**Task goal:**
Each entry below should be reproduced character for character.

::::

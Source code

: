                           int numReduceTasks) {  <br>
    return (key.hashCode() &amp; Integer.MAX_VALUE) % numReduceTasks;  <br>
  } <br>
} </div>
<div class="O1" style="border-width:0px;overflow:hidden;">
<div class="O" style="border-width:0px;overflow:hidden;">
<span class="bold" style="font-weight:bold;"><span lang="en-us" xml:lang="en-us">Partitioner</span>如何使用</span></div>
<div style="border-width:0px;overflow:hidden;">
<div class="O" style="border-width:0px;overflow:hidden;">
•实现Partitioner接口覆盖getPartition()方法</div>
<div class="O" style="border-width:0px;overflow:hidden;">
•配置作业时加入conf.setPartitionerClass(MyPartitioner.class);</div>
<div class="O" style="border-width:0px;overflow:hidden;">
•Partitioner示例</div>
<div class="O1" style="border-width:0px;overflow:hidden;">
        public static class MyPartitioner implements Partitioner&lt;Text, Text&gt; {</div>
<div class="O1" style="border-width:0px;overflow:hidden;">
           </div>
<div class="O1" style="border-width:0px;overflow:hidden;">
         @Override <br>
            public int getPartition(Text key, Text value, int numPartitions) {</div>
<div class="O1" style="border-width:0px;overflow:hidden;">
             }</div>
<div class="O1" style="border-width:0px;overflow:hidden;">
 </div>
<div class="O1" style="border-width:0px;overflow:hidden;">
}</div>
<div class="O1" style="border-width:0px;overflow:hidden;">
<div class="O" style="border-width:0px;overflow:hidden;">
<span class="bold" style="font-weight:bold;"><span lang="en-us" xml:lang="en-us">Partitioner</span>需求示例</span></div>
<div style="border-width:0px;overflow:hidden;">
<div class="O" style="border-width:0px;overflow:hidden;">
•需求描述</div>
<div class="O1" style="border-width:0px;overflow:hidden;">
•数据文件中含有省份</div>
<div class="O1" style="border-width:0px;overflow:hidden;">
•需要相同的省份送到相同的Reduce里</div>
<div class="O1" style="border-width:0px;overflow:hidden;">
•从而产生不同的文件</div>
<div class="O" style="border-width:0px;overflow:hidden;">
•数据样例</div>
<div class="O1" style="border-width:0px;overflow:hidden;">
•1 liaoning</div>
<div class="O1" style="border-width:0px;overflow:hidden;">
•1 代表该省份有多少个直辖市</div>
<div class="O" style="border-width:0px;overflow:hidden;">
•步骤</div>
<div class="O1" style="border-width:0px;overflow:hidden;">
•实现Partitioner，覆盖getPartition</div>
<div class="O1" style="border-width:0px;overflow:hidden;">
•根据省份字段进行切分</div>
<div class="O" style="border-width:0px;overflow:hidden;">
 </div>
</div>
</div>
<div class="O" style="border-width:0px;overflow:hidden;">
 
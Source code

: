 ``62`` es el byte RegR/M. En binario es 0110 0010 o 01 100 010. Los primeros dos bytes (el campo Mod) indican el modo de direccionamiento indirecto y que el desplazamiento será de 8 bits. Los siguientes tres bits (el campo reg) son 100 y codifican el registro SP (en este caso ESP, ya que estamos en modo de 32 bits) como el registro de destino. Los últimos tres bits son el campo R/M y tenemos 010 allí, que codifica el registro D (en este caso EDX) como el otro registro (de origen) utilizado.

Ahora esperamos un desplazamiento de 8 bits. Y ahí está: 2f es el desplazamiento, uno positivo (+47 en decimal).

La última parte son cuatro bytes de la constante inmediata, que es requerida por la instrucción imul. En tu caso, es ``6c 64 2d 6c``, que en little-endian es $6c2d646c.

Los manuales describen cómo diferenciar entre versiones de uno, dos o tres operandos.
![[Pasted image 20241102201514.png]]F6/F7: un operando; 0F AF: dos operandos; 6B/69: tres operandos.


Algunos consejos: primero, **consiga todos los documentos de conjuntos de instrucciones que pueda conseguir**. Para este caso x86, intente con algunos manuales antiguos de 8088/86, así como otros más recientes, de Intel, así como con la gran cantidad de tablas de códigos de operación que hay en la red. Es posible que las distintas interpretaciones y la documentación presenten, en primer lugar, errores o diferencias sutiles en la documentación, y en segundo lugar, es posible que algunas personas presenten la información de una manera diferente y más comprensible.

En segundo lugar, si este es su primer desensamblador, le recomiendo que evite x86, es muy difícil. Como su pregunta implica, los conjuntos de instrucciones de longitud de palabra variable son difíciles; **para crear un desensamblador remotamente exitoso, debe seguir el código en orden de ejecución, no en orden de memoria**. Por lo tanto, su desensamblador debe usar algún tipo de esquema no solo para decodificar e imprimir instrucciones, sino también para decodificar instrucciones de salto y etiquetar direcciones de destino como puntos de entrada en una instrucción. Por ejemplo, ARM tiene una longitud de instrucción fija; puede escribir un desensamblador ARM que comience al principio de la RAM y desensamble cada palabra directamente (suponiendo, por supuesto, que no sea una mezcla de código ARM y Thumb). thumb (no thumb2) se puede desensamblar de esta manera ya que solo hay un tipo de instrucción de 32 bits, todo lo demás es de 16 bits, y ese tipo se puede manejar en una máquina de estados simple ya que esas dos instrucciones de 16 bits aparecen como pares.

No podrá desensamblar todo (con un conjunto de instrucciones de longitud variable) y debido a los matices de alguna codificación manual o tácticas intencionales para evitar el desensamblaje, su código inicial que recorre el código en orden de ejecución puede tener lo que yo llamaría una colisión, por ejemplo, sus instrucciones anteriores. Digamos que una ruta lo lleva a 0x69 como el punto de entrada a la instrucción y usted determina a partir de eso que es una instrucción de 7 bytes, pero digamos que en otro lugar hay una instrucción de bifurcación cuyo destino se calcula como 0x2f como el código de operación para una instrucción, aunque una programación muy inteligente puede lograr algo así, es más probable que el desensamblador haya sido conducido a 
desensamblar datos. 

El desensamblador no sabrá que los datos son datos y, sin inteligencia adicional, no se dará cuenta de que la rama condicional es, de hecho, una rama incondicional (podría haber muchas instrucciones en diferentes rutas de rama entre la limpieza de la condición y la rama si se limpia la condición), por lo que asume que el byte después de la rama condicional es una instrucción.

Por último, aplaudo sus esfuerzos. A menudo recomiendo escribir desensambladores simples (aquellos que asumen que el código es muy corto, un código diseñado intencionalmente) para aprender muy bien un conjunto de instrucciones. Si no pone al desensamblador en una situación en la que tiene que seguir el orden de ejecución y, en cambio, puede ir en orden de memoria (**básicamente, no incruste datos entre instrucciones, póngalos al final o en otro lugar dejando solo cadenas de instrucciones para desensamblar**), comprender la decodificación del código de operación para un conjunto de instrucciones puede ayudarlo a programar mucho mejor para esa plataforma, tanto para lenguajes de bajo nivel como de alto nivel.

::::

**Solution to the problem:**
Source code

:                           int numReduceTasks) {  <br>
    return (key.hashCode() &amp; Integer.MAX_VALUE) % numReduceTasks;  <br>
  } <br>
} </div>
<div class="O1" style="border-width:0px;overflow:hidden;">
<div class="O" style="border-width:0px;overflow:hidden;">
<span class="bold" style="font-weight:bold;"><span lang="en-us" xml:lang="en-us">Partitioner</span>如何使用</span></div>
<div style="border-width:0px;overflow:hidden;">
<div class="O" style="border-width:0px;overflow:hidden;">
•实现Partitioner接口覆盖getPartition()方法</div>
<div class="O" style="border-width:0px;overflow:hidden;">
•配置作业时加入conf.setPartitionerClass(MyPartitioner.class);</div>
<div class="O" style="border-width:0px;overflow:hidden;">
•Partitioner示例</div>
<div class="O1" style="border-width:0px;overflow:hidden;">
        public static class MyPartitioner implements Partitioner&lt;Text, Text&gt; {</div>
<div class="O1" style="border-width:0px;overflow:hidden;">
           </div>
<div class="O1" style="border-width:0px;overflow:hidden;">
         @Override <br>
            public int getPartition(Text key, Text value, int numPartitions) {</div>
<div class="O1" style="border-width:0px;overflow:hidden;">
             }</div>
<div class="O1" style="border-width:0px;overflow:hidden;">
 </div>
<div class="O1" style="border-width:0px;overflow:hidden;">
}</div>
<div class="O1" style="border-width:0px;overflow:hidden;">
<div class="O" style="border-width:0px;overflow:hidden;">
<span class="bold" style="font-weight:bold;"><span lang="en-us" xml:lang="en-us">Partitioner</span>需求示例</span></div>
<div style="border-width:0px;overflow:hidden;">
<div class="O" style="border-width:0px;overflow:hidden;">
•需求描述</div>
<div class="O1" style="border-width:0px;overflow:hidden;">
•数据文件中含有省份</div>
<div class="O1" style="border-width:0px;overflow:hidden;">
•需要相同的省份送到相同的Reduce里</div>
<div class="O1" style="border-width:0px;overflow:hidden;">
•从而产生不同的文件</div>
<div class="O" style="border-width:0px;overflow:hidden;">
•数据样例</div>
<div class="O1" style="border-width:0px;overflow:hidden;">
•1 liaoning</div>
<div class="O1" style="border-width:0px;overflow:hidden;">
•1 代表该省份有多少个直辖市</div>
<div class="O" style="border-width:0px;overflow:hidden;">
•步骤</div>
<div class="O1" style="border-width:0px;overflow:hidden;">
•实现Partitioner，覆盖getPartition</div>
<div class="O1" style="border-width:0px;overflow:hidden;">
•根据省份字段进行切分</div>
<div class="O" style="border-width:0px;overflow:hidden;">
 </div>
</div>
</div>
<div class="O" style="border-width:0px;overflow:hidden;">
 
Source code

: ``62`` es el byte RegR/M. En binario es 0110 0010 o 01 100 010. Los primeros dos bytes (el campo Mod) indican el modo de direccionamiento indirecto y que el desplazamiento será de 8 bits. Los siguientes tres bits (el campo reg) son 100 y codifican el registro SP (en este caso ESP, ya que estamos en modo de 32 bits) como el registro de destino. Los últimos tres bits son el campo R/M y tenemos 010 allí, que codifica el registro D (en este caso EDX) como el otro registro (de origen) utilizado.

Ahora esperamos un desplazamiento de 8 bits. Y ahí está: 2f es el desplazamiento, uno positivo (+47 en decimal).

La última parte son cuatro bytes de la constante inmediata, que es requerida por la instrucción imul. En tu caso, es ``6c 64 2d 6c``, que en little-endian es $6c2d646c.

Los manuales describen cómo diferenciar entre versiones de uno, dos o tres operandos.
![[Pasted image 20241102201514.png]]F6/F7: un operando; 0F AF: dos operandos; 6B/69: tres operandos.


Algunos consejos: primero, **consiga todos los documentos de conjuntos de instrucciones que pueda conseguir**. Para este caso x86, intente con algunos manuales antiguos de 8088/86, así como otros más recientes, de Intel, así como con la gran cantidad de tablas de códigos de operación que hay en la red. Es posible que las distintas interpretaciones y la documentación presenten, en primer lugar, errores o diferencias sutiles en la documentación, y en segundo lugar, es posible que algunas personas presenten la información de una manera diferente y más comprensible.

En segundo lugar, si este es su primer desensamblador, le recomiendo que evite x86, es muy difícil. Como su pregunta implica, los conjuntos de instrucciones de longitud de palabra variable son difíciles; **para crear un desensamblador remotamente exitoso, debe seguir el código en orden de ejecución, no en orden de memoria**. Por lo tanto, su desensamblador debe usar algún tipo de esquema no solo para decodificar e imprimir instrucciones, sino también para decodificar instrucciones de salto y etiquetar direcciones de destino como puntos de entrada en una instrucción. Por ejemplo, ARM tiene una longitud de instrucción fija; puede escribir un desensamblador ARM que comience al principio de la RAM y desensamble cada palabra directamente (suponiendo, por supuesto, que no sea una mezcla de código ARM y Thumb). thumb (no thumb2) se puede desensamblar de esta manera ya que solo hay un tipo de instrucción de 32 bits, todo lo demás es de 16 bits, y ese tipo se puede manejar en una máquina de estados simple ya que esas dos instrucciones de 16 bits aparecen como pares.

No podrá desensamblar todo (con un conjunto de instrucciones de longitud variable) y debido a los matices de alguna codificación manual o tácticas intencionales para evitar el desensamblaje, su código inicial que recorre el código en orden de ejecución puede tener lo que yo llamaría una colisión, por ejemplo, sus instrucciones anteriores. Digamos que una ruta lo lleva a 0x69 como el punto de entrada a la instrucción y usted determina a partir de eso que es una instrucción de 7 bytes, pero digamos que en otro lugar hay una instrucción de bifurcación cuyo destino se calcula como 0x2f como el código de operación para una instrucción, aunque una programación muy inteligente puede lograr algo así, es más probable que el desensamblador haya sido conducido a 
desensamblar datos. 

El desensamblador no sabrá que los datos son datos y, sin inteligencia adicional, no se dará cuenta de que la rama condicional es, de hecho, una rama incondicional (podría haber muchas instrucciones en diferentes rutas de rama entre la limpieza de la condición y la rama si se limpia la condición), por lo que asume que el byte después de la rama condicional es una instrucción.

Por último, aplaudo sus esfuerzos. A menudo recomiendo escribir desensambladores simples (aquellos que asumen que el código es muy corto, un código diseñado intencionalmente) para aprender muy bien un conjunto de instrucciones. Si no pone al desensamblador en una situación en la que tiene que seguir el orden de ejecución y, en cambio, puede ir en orden de memoria (**básicamente, no incruste datos entre instrucciones, póngalos al final o en otro lugar dejando solo cadenas de instrucciones para desensamblar**), comprender la decodificación del código de operación para un conjunto de instrucciones puede ayudarlo a programar mucho mejor para esa plataforma, tanto para lenguajes de bajo nivel como de alto nivel.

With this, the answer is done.